HOST: Infrastructure projects should be advanced with the help of long-term money. And this money is in short supply in the Russian economy and their amount will decrease as the Government made a decision to reduce allocations to the funded portion of pensions. What does this mean for Vnesheconombank?

Vladimir DMITRIEV: Vnesheconombank is also a state managing company responsible for managing the funded portion of pension funds. There are about a trillion and a half rubles under our management. Unfortunately, sixty percent of these funds are invested in government bonds and only 17 percent is invested in the real economy here I mean investments in Russian issuers’ bonds. And these issuers are not numerous. And some funds – about 15 percent are placed on deposits in Russian banks. We can say that this money is also working for the economy although this is short-term money; we extend this money to banks for a period of one year. The fact that most of pension funds are invested in government bonds  and that we can’t sell them at a good profit because of the market volatility and channel them to the real sector of the economy limits our maneuverability. But on the other hand we can invest our liquid resources in Russian issuers’ bonds. We realize that changes in contributions to the funded portion of pensions from six to two percent will significantly influence the amount of resources which Vnesheconombank and also nongovernmental pension funds and managing companies will be able to invest in the real sectors of the economy. We hope that people will make decisions in favor of forming long-term ruble resources which will be invested in the real sector of the economy. Working with nongovernmental pension funds we intend to mould mentality of our people. People should understand that it makes sense to make a decision in favor of six-percent contributions to the funded portion of pensions and that this money will be invested in the real sector of the economy.

HOST: Efficient management of pension funds will help Russians to make the right decision. What results does Vnesheconombank show?

Vladimir DMITRIEV: Vnesheconombank shows stable results above inflation. We are not so volatile as nongovernmental pension funds and managing companies. With our conservative approach to forming our investment portfolio and with most of our investments in government bonds we demonstrate stable yields above inflation. For nine months of this year the yield ratio with regard to the extended investment portfolio was 8.2 percent. And with regard to the portfolio formed from government bonds the yield ratio was also above inflation. This means that in general our yield ratios have been above inflation in the last years.
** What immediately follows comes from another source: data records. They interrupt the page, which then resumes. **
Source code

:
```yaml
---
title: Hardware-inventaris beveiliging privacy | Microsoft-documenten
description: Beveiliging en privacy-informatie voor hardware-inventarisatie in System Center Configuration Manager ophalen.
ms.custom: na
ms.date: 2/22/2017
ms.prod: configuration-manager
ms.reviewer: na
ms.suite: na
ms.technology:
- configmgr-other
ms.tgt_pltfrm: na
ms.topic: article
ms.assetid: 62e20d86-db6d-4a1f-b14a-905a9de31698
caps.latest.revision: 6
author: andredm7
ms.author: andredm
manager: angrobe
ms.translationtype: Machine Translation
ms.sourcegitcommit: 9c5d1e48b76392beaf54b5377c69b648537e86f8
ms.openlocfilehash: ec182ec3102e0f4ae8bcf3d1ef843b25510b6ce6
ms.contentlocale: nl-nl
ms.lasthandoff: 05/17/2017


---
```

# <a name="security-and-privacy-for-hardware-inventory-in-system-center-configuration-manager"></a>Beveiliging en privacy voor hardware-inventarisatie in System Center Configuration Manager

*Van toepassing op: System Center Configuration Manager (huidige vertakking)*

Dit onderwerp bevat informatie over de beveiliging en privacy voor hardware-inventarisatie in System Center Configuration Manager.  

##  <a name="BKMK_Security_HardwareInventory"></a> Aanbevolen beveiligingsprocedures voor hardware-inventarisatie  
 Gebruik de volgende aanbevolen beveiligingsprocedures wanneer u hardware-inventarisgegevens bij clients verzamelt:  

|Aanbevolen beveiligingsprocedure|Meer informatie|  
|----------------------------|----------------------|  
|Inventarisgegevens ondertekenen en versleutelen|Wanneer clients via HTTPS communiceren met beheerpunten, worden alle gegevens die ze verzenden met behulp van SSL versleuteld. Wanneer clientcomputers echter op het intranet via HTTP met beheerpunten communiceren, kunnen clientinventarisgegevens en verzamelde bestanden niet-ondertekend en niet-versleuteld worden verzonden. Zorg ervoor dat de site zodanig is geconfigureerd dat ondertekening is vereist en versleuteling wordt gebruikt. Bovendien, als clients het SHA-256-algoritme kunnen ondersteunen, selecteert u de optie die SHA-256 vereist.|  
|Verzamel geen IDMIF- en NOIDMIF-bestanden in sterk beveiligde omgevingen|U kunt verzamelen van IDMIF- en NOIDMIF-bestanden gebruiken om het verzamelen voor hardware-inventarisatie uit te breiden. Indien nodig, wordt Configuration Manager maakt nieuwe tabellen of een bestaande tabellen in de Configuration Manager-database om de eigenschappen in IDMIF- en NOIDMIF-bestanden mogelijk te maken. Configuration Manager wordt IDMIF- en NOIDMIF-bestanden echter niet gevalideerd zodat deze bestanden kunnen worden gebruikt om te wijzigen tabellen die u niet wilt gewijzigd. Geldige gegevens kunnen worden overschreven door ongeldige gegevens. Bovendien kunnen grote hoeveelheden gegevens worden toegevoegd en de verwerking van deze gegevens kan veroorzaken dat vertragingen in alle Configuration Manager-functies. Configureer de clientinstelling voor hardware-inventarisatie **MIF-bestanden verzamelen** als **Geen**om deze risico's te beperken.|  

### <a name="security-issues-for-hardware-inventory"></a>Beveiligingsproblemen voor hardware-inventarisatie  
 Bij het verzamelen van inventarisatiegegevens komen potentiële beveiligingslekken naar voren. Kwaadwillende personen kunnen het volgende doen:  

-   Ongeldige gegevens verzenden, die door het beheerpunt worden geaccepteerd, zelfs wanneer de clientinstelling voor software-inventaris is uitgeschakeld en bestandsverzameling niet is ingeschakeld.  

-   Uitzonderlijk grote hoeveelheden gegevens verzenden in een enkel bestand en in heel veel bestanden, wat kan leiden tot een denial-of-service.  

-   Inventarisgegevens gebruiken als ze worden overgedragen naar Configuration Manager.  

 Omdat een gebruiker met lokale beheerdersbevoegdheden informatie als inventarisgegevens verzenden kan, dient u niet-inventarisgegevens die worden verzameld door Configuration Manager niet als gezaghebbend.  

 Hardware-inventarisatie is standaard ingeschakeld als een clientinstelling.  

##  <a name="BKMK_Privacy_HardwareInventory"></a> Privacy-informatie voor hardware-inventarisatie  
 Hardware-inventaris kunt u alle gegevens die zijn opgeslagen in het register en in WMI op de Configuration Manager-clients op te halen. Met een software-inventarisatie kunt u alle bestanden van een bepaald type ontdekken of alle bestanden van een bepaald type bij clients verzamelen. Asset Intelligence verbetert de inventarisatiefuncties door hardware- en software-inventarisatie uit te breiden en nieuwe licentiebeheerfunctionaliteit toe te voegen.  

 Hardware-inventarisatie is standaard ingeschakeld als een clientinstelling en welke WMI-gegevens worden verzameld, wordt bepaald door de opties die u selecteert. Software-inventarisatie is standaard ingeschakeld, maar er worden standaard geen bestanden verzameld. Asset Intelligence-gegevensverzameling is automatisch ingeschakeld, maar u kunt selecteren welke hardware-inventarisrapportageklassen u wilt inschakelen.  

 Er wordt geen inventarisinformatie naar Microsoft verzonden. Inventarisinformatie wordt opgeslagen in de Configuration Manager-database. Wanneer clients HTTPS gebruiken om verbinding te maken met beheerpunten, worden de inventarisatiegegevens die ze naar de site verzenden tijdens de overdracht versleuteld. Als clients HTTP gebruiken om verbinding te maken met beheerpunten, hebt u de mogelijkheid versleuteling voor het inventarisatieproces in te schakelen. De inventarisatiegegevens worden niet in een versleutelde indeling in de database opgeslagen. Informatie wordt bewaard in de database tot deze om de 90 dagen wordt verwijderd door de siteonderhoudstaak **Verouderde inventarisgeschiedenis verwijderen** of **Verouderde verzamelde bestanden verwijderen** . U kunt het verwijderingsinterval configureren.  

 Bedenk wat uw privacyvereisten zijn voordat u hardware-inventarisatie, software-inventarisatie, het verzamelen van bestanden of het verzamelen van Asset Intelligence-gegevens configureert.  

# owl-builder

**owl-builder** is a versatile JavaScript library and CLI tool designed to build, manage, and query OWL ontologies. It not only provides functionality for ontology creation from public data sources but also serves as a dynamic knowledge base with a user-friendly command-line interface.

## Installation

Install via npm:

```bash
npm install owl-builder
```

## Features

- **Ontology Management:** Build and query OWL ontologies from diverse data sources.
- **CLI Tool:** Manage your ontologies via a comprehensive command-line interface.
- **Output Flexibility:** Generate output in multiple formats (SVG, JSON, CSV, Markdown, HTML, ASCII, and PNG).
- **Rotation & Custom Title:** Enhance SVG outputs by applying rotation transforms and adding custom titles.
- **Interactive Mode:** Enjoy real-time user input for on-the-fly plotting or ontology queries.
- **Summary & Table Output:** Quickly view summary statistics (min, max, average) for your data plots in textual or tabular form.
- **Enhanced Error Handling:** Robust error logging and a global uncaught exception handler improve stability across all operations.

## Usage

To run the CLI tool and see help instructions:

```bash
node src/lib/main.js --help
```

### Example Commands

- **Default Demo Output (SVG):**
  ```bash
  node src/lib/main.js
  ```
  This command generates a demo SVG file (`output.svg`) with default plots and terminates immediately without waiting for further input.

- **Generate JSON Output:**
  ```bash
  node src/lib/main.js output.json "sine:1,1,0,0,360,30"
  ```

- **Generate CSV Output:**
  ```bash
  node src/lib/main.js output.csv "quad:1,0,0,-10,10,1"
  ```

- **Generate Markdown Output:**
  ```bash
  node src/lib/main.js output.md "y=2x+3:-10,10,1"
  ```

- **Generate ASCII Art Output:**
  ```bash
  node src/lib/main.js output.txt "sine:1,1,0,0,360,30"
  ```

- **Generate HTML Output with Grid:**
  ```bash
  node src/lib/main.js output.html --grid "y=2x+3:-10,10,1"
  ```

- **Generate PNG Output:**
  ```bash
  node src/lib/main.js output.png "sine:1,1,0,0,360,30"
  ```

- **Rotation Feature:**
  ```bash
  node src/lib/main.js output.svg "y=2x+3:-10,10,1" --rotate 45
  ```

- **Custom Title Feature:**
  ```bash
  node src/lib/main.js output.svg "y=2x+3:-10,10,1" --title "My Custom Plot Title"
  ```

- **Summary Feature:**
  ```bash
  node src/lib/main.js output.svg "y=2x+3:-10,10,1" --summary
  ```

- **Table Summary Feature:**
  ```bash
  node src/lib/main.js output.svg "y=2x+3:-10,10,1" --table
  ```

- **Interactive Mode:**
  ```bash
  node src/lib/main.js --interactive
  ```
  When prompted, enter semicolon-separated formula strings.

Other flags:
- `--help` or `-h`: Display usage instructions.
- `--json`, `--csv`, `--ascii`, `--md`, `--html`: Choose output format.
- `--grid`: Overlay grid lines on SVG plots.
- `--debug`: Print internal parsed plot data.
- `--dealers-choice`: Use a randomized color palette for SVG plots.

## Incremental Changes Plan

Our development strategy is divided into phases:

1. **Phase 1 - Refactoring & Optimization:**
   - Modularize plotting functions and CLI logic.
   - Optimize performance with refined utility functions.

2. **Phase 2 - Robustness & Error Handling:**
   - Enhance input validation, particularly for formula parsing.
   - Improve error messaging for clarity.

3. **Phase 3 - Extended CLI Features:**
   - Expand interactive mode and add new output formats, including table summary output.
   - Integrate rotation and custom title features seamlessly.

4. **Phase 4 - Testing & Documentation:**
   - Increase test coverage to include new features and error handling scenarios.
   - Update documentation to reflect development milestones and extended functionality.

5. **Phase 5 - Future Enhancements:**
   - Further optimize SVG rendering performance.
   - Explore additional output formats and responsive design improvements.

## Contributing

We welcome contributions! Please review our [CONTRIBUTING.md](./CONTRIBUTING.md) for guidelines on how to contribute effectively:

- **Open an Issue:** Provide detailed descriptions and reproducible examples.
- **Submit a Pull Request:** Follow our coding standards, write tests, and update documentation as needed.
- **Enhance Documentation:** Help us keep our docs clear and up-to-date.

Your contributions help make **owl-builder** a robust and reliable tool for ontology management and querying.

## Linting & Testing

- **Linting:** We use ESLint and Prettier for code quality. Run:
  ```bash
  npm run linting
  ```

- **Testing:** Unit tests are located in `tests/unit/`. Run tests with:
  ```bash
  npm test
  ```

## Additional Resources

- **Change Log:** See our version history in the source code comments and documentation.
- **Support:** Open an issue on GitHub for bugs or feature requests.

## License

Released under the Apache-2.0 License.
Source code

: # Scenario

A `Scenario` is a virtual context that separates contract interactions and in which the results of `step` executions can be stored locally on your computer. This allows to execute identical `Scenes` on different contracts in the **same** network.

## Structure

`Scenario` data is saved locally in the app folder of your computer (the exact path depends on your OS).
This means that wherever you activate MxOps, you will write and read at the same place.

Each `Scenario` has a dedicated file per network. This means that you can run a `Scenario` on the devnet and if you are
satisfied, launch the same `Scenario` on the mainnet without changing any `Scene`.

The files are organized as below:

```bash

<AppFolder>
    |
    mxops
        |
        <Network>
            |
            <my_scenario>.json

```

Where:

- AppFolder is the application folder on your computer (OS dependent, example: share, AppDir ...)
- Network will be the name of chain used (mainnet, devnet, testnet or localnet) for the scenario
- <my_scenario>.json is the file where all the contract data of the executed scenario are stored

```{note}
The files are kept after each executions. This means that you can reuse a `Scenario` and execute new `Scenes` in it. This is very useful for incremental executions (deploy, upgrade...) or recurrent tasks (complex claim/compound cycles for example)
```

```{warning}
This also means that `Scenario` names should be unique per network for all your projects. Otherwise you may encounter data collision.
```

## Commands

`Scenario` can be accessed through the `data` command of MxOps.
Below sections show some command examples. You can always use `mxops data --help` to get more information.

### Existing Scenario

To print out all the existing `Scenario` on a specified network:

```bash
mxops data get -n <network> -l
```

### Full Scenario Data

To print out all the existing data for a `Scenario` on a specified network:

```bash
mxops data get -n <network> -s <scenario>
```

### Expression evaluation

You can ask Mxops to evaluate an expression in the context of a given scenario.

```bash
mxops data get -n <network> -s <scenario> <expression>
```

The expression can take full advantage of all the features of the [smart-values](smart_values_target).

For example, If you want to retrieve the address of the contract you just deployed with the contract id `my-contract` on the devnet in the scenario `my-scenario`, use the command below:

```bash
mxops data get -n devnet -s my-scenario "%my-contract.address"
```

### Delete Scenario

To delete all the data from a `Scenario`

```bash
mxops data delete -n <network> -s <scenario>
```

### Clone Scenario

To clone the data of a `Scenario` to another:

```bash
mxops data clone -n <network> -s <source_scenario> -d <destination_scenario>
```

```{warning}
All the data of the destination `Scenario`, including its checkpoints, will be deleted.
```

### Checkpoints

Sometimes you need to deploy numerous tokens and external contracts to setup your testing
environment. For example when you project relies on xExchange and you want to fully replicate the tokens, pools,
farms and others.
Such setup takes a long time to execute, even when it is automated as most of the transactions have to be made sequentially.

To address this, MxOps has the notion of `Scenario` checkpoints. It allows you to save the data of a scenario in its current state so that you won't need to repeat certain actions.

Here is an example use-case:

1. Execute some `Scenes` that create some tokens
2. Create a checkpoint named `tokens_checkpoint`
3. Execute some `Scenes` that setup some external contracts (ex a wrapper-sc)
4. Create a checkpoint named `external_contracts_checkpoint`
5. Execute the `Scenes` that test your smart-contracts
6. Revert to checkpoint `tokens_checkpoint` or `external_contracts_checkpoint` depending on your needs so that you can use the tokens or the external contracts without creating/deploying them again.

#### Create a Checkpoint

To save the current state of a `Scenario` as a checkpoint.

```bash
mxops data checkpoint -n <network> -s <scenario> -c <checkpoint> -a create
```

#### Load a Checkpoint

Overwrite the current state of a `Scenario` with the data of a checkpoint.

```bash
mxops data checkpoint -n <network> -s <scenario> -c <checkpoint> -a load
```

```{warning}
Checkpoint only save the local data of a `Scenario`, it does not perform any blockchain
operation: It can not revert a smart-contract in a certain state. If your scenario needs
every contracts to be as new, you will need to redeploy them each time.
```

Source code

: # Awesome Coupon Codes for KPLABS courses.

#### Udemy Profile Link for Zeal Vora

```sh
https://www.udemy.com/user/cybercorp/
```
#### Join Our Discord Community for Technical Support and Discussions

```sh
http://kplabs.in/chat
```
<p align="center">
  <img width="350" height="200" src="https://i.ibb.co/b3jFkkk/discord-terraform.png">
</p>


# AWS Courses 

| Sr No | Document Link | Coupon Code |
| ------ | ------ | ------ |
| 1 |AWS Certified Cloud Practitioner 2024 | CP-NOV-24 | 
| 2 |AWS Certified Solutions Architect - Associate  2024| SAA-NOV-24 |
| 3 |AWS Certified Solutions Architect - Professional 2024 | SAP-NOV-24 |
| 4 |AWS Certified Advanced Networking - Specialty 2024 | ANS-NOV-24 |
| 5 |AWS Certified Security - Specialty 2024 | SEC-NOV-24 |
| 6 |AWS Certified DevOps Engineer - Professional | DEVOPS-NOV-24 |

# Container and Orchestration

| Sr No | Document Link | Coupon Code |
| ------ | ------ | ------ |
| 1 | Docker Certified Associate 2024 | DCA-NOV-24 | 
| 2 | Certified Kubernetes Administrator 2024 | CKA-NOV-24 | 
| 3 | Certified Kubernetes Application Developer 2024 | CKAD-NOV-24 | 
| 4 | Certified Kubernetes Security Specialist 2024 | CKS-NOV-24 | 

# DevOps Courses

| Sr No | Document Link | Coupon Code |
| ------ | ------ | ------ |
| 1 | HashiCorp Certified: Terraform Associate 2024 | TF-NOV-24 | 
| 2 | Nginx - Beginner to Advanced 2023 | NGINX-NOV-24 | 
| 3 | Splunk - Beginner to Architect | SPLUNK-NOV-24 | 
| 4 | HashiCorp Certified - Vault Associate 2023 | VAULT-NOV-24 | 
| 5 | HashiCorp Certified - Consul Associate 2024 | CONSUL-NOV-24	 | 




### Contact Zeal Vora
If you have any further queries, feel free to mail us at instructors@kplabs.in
HOST: In 2012, the state acknowledged it necessary to develop the Far East as fast as possible and Vnesheconombank will take and is already taking an active part in it. You have approved the creation of agro-parks in the Far East and you intend to support infrastructure projects. Can we say that these investments are attractive? Do other investors besides Vnesheconombank show interest in them?

Vladimir DMITRIEV: I can’t tell you about other banks’ performance indicators. I know that they are actively operating in the Far East. We are already implementing projects in the Far East in the amount of about ninety billion rubles, with Vnesheconombank’s participation share in these projects being more than fifty billion rubles. Naturally, the Far East is an attractive region. But in order to ensure this region’s investment appeal for Russian and foreign investors, partners of Russian commercial banks should be convinced that the state shares or reduces their risks. And these risks can be reduced through creating infrastructure and favorable investment conditions including social ones. In this sense, it’s very important to create an appropriate institutional environment for investors. Here I mean the Far East and the Baikal Region Development Fund. We established this Fund at the end of the last year and it has already started operating. I’m also talking about the Russian Direct Investment Fund. When taking a decision to establish the Far East and the Baikal Region Development Fund we assumed that its capital would be formed in the amount of 500 million rubles and that Vnesheconombank would extend subordinated loans in the amount 70 billion rubles through using credit facilities thus engaging Russian commercial banks for investment projects in this region and making available financial resources in the total amount of 900 billion rubles. But the situation has changed fundamentally. A decision was made that the Finance Ministry would provide 15 billion rubles to the Bank’s capital to be used to capitalize the Far East and the Baikal Region Development Fund. We expect to receive these funds today. We are also working with foreign investors. And by the way, focusing on projects in the Far East and the Baikal region the Russian Direct Investment Fund has established jointly with the China Investment Corporation a Fund in the amount of two billion dollars. This Fund is designed to capitalize Russian companies in this region. So, the situation is developing dynamically and favorably.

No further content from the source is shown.